(EXTRACTED MATERIAL begins)

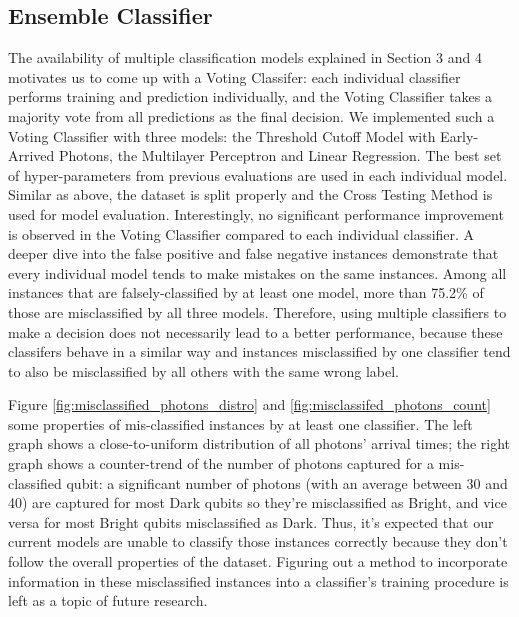 \documentclass[letterpaper,twocolumn,10pt]{article}
\begin{document}
\subsection{Ensemble Classifier}

The availability of multiple classification models explained in Section 3 and 4 motivates us to come up with a Voting Classifer: each individual classifier performs training and prediction individually, and the Voting Classifier takes a majority vote from all predictions as the final decision. We implemented such a Voting Classifier with three models: the Threshold Cutoff Model with Early-Arrived Photons, the Multilayer Perceptron and Linear Regression. The best set of hyper-parameters from previous evaluations are used in each individual model. Similar as above, the dataset is split properly and the Cross Testing Method is used for model evaluation. Interestingly, no significant performance improvement is observed in the Voting Classifier compared to each individual classifier. A deeper dive into the false positive and false negative instances demonstrate that every individual model tends to make mistakes on the same instances. Among all instances that are falsely-classified by at least one model, more than 75.2\% of those are misclassified by all three models. Therefore, using multiple classifiers to make a decision does not necessarily lead to a better performance, because these classifers behave in a similar way and instances misclassified by one classifier tend to also be misclassified by all others with the same wrong label.

Figure \ref{fig:misclassified_photons_distro} and \ref{fig:misclassifed_photons_count} some properties of mis-classified instances by at least one classifier. The left graph shows a close-to-uniform distribution of all photons' arrival times; the right graph shows a counter-trend of the number of photons captured for a mis-classified qubit: a significant number of photons (with an average between 30 and 40) are captured for most Dark qubits so they're misclassified as Bright, and vice versa for most Bright qubits misclassified as Dark. Thus, it's expected that our current models are unable to classify those instances correctly because they don't follow the overall properties of the dataset. Figuring out a method to incorporate information in these misclassified instances into a classifier's training procedure is left as a topic of future research.
\end{document}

(EXTRACTED MATERIAL ends)

TASK OBJECTIVE: Without including the pictures, copy all of the data exactly.

ANSWER BOX:
 \documentclass[letterpaper,twocolumn,10pt]{article}
\begin{document}
\subsection{Ensemble Classifier}

The availability of multiple classification models explained in Section 3 and 4 motivates us to come up with a Voting Classifer: each individual classifier performs training and prediction individually, and the Voting Classifier takes a majority vote from all predictions as the final decision. We implemented such a Voting Classifier with three models: the Threshold Cutoff Model with Early-Arrived Photons, the Multilayer Perceptron and Linear Regression. The best set of hyper-parameters from previous evaluations are used in each individual model. Similar as above, the dataset is split properly and the Cross Testing Method is used for model evaluation. Interestingly, no significant performance improvement is observed in the Voting Classifier compared to each individual classifier. A deeper dive into the false positive and false negative instances demonstrate that every individual model tends to make mistakes on the same instances. Among all instances that are falsely-classified by at least one model, more than 75.2\% of those are misclassified by all three models. Therefore, using multiple classifiers to make a decision does not necessarily lead to a better performance, because these classifers behave in a similar way and instances misclassified by one classifier tend to also be misclassified by all others with the same wrong label.

Figure \ref{fig:misclassified_photons_distro} and \ref{fig:misclassifed_photons_count} some properties of mis-classified instances by at least one classifier. The left graph shows a close-to-uniform distribution of all photons' arrival times; the right graph shows a counter-trend of the number of photons captured for a mis-classified qubit: a significant number of photons (with an average between 30 and 40) are captured for most Dark qubits so they're misclassified as Bright, and vice versa for most Bright qubits misclassified as Dark. Thus, it's expected that our current models are unable to classify those instances correctly because they don't follow the overall properties of the dataset. Figuring out a method to incorporate information in these misclassified instances into a classifier's training procedure is left as a topic of future research.
\end{document}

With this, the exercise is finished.